Cold Versus Hot Snare Polypectomy for Small Colorectal Polyps: A Pragmatic Randomized Controlled Trial: Annals of Internal Medicine: Vol 176, No 3
Background: Although cold snare polypectomy (CSP) is considered effective in reducing delayed postpolypectomy bleeding risk, direct evidence supporting its safety in the general population remains lacking. Objective: To clarify whether CSP would reduce delayed bleeding risk after polypectomy compared with hot snare polypectomy (HSP) in the general population. Design: Multicenter randomized controlled study. (ClinicalTrials.gov: NCT03373136) Setting: 6 sites in Taiwan, July 2018 through July 2020. Participants: Participants aged 40 years or older with polyps of 4 to 10 mm.
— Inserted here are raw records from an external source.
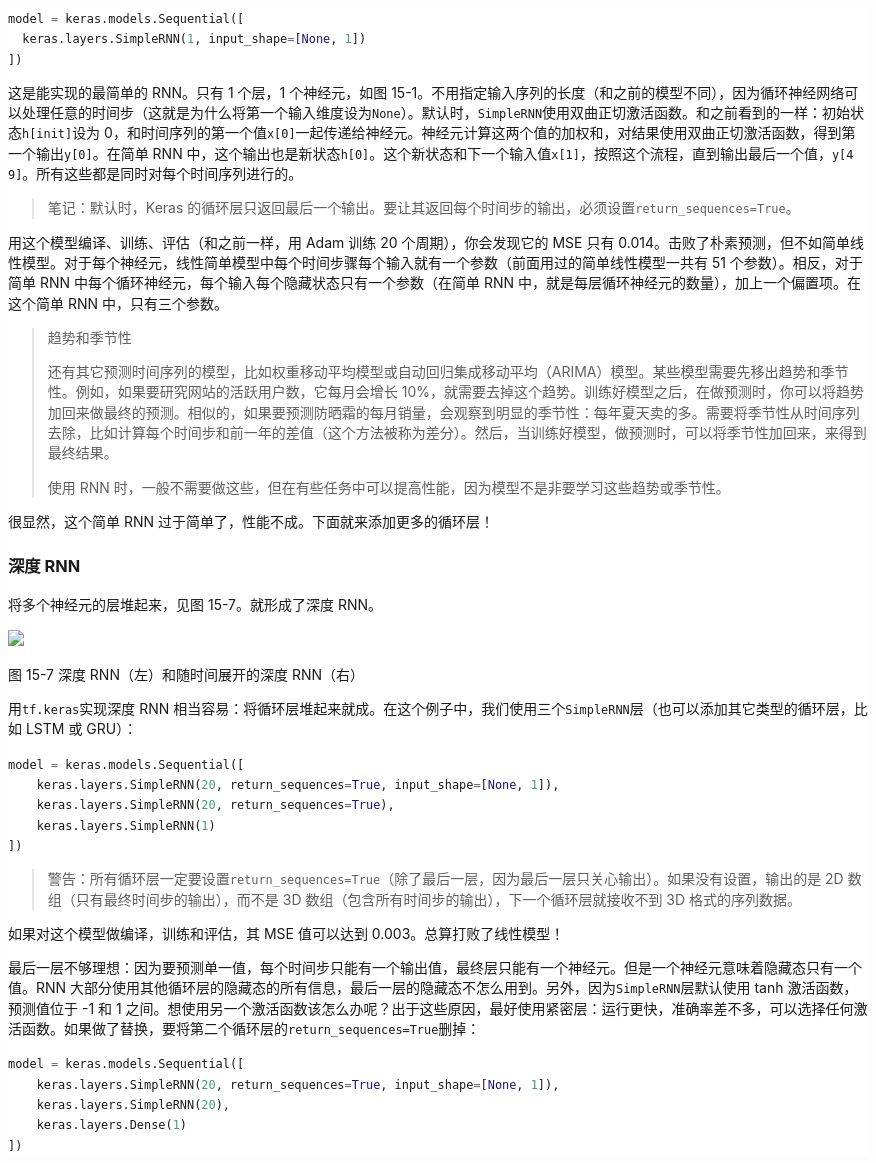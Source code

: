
 ```py
model = keras.models.Sequential([
  keras.layers.SimpleRNN(1, input_shape=[None, 1])
]) 
```

这是能实现的最简单的 RNN。只有 1 个层，1 个神经元，如图 15-1。不用指定输入序列的长度（和之前的模型不同），因为循环神经网络可以处理任意的时间步（这就是为什么将第一个输入维度设为`None`）。默认时，`SimpleRNN`使用双曲正切激活函数。和之前看到的一样：初始状态`h[init]`设为 0，和时间序列的第一个值`x[0]`一起传递给神经元。神经元计算这两个值的加权和，对结果使用双曲正切激活函数，得到第一个输出`y[0]`。在简单 RNN 中，这个输出也是新状态`h[0]`。这个新状态和下一个输入值`x[1]`，按照这个流程，直到输出最后一个值，`y[49]`。所有这些都是同时对每个时间序列进行的。

> 笔记：默认时，Keras 的循环层只返回最后一个输出。要让其返回每个时间步的输出，必须设置`return_sequences=True`。

用这个模型编译、训练、评估（和之前一样，用 Adam 训练 20 个周期），你会发现它的 MSE 只有 0.014。击败了朴素预测，但不如简单线性模型。对于每个神经元，线性简单模型中每个时间步骤每个输入就有一个参数（前面用过的简单线性模型一共有 51 个参数）。相反，对于简单 RNN 中每个循环神经元，每个输入每个隐藏状态只有一个参数（在简单 RNN 中，就是每层循环神经元的数量），加上一个偏置项。在这个简单 RNN 中，只有三个参数。

> 趋势和季节性
> 
> 还有其它预测时间序列的模型，比如权重移动平均模型或自动回归集成移动平均（ARIMA）模型。某些模型需要先移出趋势和季节性。例如，如果要研究网站的活跃用户数，它每月会增长 10%，就需要去掉这个趋势。训练好模型之后，在做预测时，你可以将趋势加回来做最终的预测。相似的，如果要预测防晒霜的每月销量，会观察到明显的季节性：每年夏天卖的多。需要将季节性从时间序列去除，比如计算每个时间步和前一年的差值（这个方法被称为差分）。然后，当训练好模型，做预测时，可以将季节性加回来，来得到最终结果。
> 
> 使用 RNN 时，一般不需要做这些，但在有些任务中可以提高性能，因为模型不是非要学习这些趋势或季节性。

很显然，这个简单 RNN 过于简单了，性能不成。下面就来添加更多的循环层！

### 深度 RNN

将多个神经元的层堆起来，见图 15-7。就形成了深度 RNN。

![](img/c31153ab45ed5520564b4fc8d2c267a5.png)

图 15-7 深度 RNN（左）和随时间展开的深度 RNN（右）

用`tf.keras`实现深度 RNN 相当容易：将循环层堆起来就成。在这个例子中，我们使用三个`SimpleRNN`层（也可以添加其它类型的循环层，比如 LSTM 或 GRU）：

```py
model = keras.models.Sequential([
    keras.layers.SimpleRNN(20, return_sequences=True, input_shape=[None, 1]),
    keras.layers.SimpleRNN(20, return_sequences=True),
    keras.layers.SimpleRNN(1)
]) 
```

> 警告：所有循环层一定要设置`return_sequences=True`（除了最后一层，因为最后一层只关心输出）。如果没有设置，输出的是 2D 数组（只有最终时间步的输出），而不是 3D 数组（包含所有时间步的输出），下一个循环层就接收不到 3D 格式的序列数据。

如果对这个模型做编译，训练和评估，其 MSE 值可以达到 0.003。总算打败了线性模型！

最后一层不够理想：因为要预测单一值，每个时间步只能有一个输出值，最终层只能有一个神经元。但是一个神经元意味着隐藏态只有一个值。RNN 大部分使用其他循环层的隐藏态的所有信息，最后一层的隐藏态不怎么用到。另外，因为`SimpleRNN`层默认使用 tanh 激活函数，预测值位于 -1 和 1 之间。想使用另一个激活函数该怎么办呢？出于这些原因，最好使用紧密层：运行更快，准确率差不多，可以选择任何激活函数。如果做了替换，要将第二个循环层的`return_sequences=True`删掉：

```py
model = keras.models.Sequential([
    keras.layers.SimpleRNN(20, return_sequences=True, input_shape=[None, 1]),
    keras.layers.SimpleRNN(20),
    keras.layers.Dense(1)
]) 
```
Intervention: CSP or HSP to remove polyps of 4 to 10 mm. Measurements: The primary outcome was the delayed bleeding rate within 14 days after polypectomy. Severe bleeding was defined as a decrease in hemoglobin concentration of 20 g/L or more, requiring transfusion or hemostasis. Secondary outcomes included mean polypectomy time, successful tissue retrieval, en bloc resection, complete histologic resection, and emergency service visits. Results: A total of 4270 participants were randomly assigned (2137 to CSP and 2133 to HSP). Eight patients (0.4%) in the CSP group and 31 (1.5%) in the HSP group had delayed bleeding (risk difference, −1.1% [95% CI, −1.7% to −0.5%]). Severe delayed bleeding was also lower in the CSP group (1 [0.05%] vs. 8 [0.4%] events; risk difference, −0.3% [CI, −0.6% to −0.05%]). Mean polypectomy time (119.0 vs. 162.9 seconds; difference in mean, −44.0 seconds [CI, −53.1 to −34.9 seconds]) was shorter in the CSP group, although successful tissue retrieval, en bloc resection, and complete histologic resection did not differ. The CSP group had fewer emergency service visits than the HSP group (4 [0.2%] vs. 13 [0.6%] visits; risk difference, −0.4% [CI, −0.8% to −0.04%]). Limitation: An open-label, single-blind trial. Conclusion: Compared with HSP, CSP for small colorectal polyps significantly reduces the risk for delayed postpolypectomy bleeding, including severe events. Primary Funding Source: Boston Scientific Corporation.